Airfields in Norway were attacked on four nights running, 21/22 April to 25/26 April and minelaying was carried out on two of these nights by Hampdens. The raid on 25/26 April saw twelve Wellingtons and six Whitleys attack shipping, airfields and oil-storage tanks at Stavanger and Oslo. Eight of the aircraft bombed without loss. Two Whitleys carried out reconnaissance flights to Aalborg airfield in Denmark and one aircraft failed to return. Twenty-eight Hampdens were dispatched on minelaying sorties but bad weather prevented any mines being laid and three Hampdens were lost. One of the missing Hampdens was the 49 Squadron aircraft of Pilot Officer Arthur Herbert Benson which was shot down near Sylt by Oberfeldwebel Hermann Förster of the 11th Staffel, IV/(N)JG 2 flying a Bf 109D with the cockpit hood removed as a precaution against the pilots being blinded by the glare of searchlights and was probably the first Bomber Command aircraft to be shot down at night by a German fighter. Benson, Pilot Officer Alfred Peter Burdett Hordern, Sergeant Robert Ian Leonard MacKenzie and Leading Aircraftman John Derek Openshaw - were all killed. Sergeant McKenzie’s body came ashore and is now buried in the Kiel War Cemetery but the bodies of the other crew members were never found. 17 The attack by RAF Bomber Command on Stavanger, Fornebu and Rye airfields on the night of 2/3 May by twelve Whitleys and twelve Wellingtons was probably the most successful. Twenty-two of the bombers got their bombs away without loss.

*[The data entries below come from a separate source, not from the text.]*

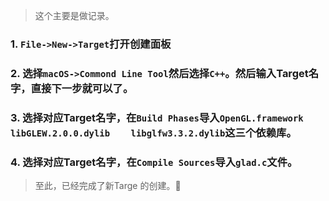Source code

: > 这个主要是做记录。

### 1. `File->New->Target`打开创建面板
### 2. 选择`macOS->Commond Line Tool`然后选择`C++`。然后输入Target名字，直接下一步就可以了。
### 3. 选择对应Target名字，在`Build Phases`导入`OpenGL.framework    libGLEW.2.0.0.dylib    libglfw3.3.2.dylib`这三个依赖库。
### 4. 选择对应Target名字，在`Compile Sources`导入`glad.c`文件。

> 至此，已经完成了新Targe 的创建。
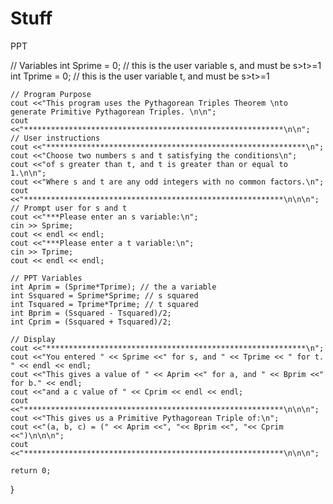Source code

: Stuff
=====

PPT

  // Variables
	int Sprime = 0; // this is the user variable s, and must be s>t>=1
	int Tprime = 0; // this is the user variable t, and must be s>t>=1

	// Program Purpose
	cout <<"This program uses the Pythagorean Triples Theorem \nto generate Primitive Pythagorean Triples. \n\n";
	cout <<"**********************************************************\n\n";
	// User instructions
	cout <<"**********************************************************\n";
	cout <<"Choose two numbers s and t satisfying the conditions\n";
	cout <<"of s greater than t, and t is greater than or equal to 1.\n\n";
	cout <<"Where s and t are any odd integers with no common factors.\n";
	cout <<"**********************************************************\n\n\n";
	// Prompt user for s and t
	cout <<"***Please enter an s variable:\n";
	cin >> Sprime; 
	cout << endl << endl; 
	cout <<"***Please enter a t variable:\n";
	cin >> Tprime; 
	cout << endl << endl; 

	// PPT Variables
	int Aprim = (Sprime*Tprime); // the a variable
	int Ssquared = Sprime*Sprime; // s squared
	int Tsquared = Tprime*Tprime; // t squared
	int Bprim = (Ssquared - Tsquared)/2;
	int Cprim = (Ssquared + Tsquared)/2; 

	// Display
	cout <<"**********************************************************\n";
	cout <<"You entered " << Sprime <<" for s, and " << Tprime << " for t. " << endl << endl; 
	cout <<"This gives a value of " << Aprim <<" for a, and " << Bprim <<" for b." << endl;
	cout <<"and a c value of " << Cprim << endl << endl;
	cout <<"**********************************************************\n\n\n";
	cout <<"This gives us a Primitive Pythagorean Triple of:\n";
	cout <<"(a, b, c) = (" << Aprim <<", "<< Bprim <<", "<< Cprim <<")\n\n\n";
	cout <<"**********************************************************\n\n\n";

	return 0;

}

‘The sheer necessity of locating aerodromes in Norway’ wrote David Masters ‘sent the great Sunderland flying-boat commanded by Squadron Leader Robert E. [later Sir Robert] Craven roaring across the waters of a Scottish station and heading over the North Sea at 12.30 pm on 27 April 1940. On board were a squadron leader and a warrant officer charged with the difficult task of finding emergency landing grounds and it was Squadron Leader Craven’s duty to place his passengers on board the British destroyer HMS Witherington in Molde Fjord. The weather was execrable. Everything was blotted out by heavy rain and mist. Visibility was about fifty yards and the cloud was down to 100 feet, nearly at sea level. ‘It was absolutely shocking - almost the worst I’ve ever flown in,’ reported Squadron Leader Craven, which, from such an experienced captain of Sunderlands, means that it was indeed bad.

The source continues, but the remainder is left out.